Anxiety and Weight Loss: To Lose or Not to Lose
I spent a good portion of last year with a severe case of anxiety. There was this guy who was *totally* wrong for me and, of course, I couldn’t quite get over him.
Although the anxiety, sleeplessness, etc. was horrible, it had one positive side effect: weight loss. I literally could NOT eat. I ate once a day, whatever I wanted and miraculously lost about 40 lbs.
I got over the boy (and the anxiety) and decided to channel my energy in a positive direction. I went to the gym 3 to 5 times a week, started eating more “normally” and felt generally good about myself. I loved shopping for new clothes because every time I’d go, I’d have to buy a smaller size. I even wrote this blog about how weird weight loss can sometimes feel.
Then I met a new boy… things were good (for a while anyway…that’s a whole other story!). The holidays came and went and I slacked a bit on my diet and excersise. Now, here I am…it’s almost April and I’ve put on 20 lbs. I’m in a much better place emotionally, but I’m having a hard time getting back on the diet bandwagon. I’m not excersising like I should.

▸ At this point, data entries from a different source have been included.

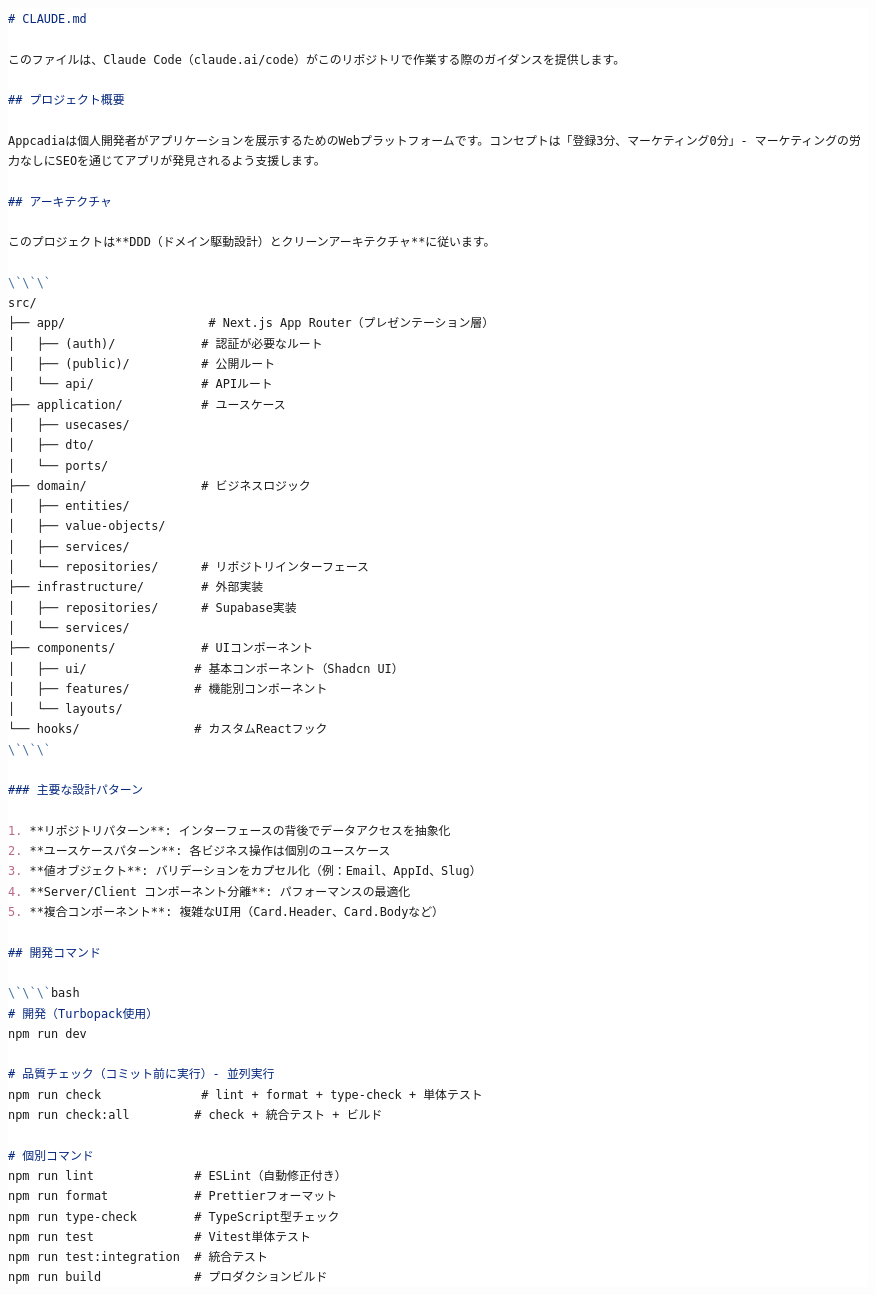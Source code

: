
```markdown
# CLAUDE.md

このファイルは、Claude Code（claude.ai/code）がこのリポジトリで作業する際のガイダンスを提供します。

## プロジェクト概要

Appcadiaは個人開発者がアプリケーションを展示するためのWebプラットフォームです。コンセプトは「登録3分、マーケティング0分」- マーケティングの労力なしにSEOを通じてアプリが発見されるよう支援します。

## アーキテクチャ

このプロジェクトは**DDD（ドメイン駆動設計）とクリーンアーキテクチャ**に従います。

\`\`\`
src/
├── app/                    # Next.js App Router（プレゼンテーション層）
│   ├── (auth)/            # 認証が必要なルート
│   ├── (public)/          # 公開ルート
│   └── api/               # APIルート
├── application/           # ユースケース
│   ├── usecases/
│   ├── dto/
│   └── ports/
├── domain/                # ビジネスロジック
│   ├── entities/
│   ├── value-objects/
│   ├── services/
│   └── repositories/      # リポジトリインターフェース
├── infrastructure/        # 外部実装
│   ├── repositories/      # Supabase実装
│   └── services/
├── components/            # UIコンポーネント
│   ├── ui/               # 基本コンポーネント（Shadcn UI）
│   ├── features/         # 機能別コンポーネント
│   └── layouts/
└── hooks/                # カスタムReactフック
\`\`\`

### 主要な設計パターン

1. **リポジトリパターン**: インターフェースの背後でデータアクセスを抽象化
2. **ユースケースパターン**: 各ビジネス操作は個別のユースケース
3. **値オブジェクト**: バリデーションをカプセル化（例：Email、AppId、Slug）
4. **Server/Client コンポーネント分離**: パフォーマンスの最適化
5. **複合コンポーネント**: 複雑なUI用（Card.Header、Card.Bodyなど）

## 開発コマンド

\`\`\`bash
# 開発（Turbopack使用）
npm run dev

# 品質チェック（コミット前に実行）- 並列実行
npm run check              # lint + format + type-check + 単体テスト
npm run check:all         # check + 統合テスト + ビルド

# 個別コマンド
npm run lint              # ESLint（自動修正付き）
npm run format            # Prettierフォーマット
npm run type-check        # TypeScript型チェック
npm run test              # Vitest単体テスト
npm run test:integration  # 統合テスト
npm run build             # プロダクションビルド
```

I’ve tried going back to the once-a-day diet, but without the anxiety it is MUCH harder to stick to. Although I don’t miss having anxiety, I do miss the easy weight loss. And as weirded out as I was about everyone talking about my weight, I do miss the positive reinforcement. UGH!
Anyway, I’m sitting here feeling fat and lazy because I haven’t been to the gym in almost 2 weeks and thought getting my feelings out might help. Anyone out there have advice for me? Words of wisdom?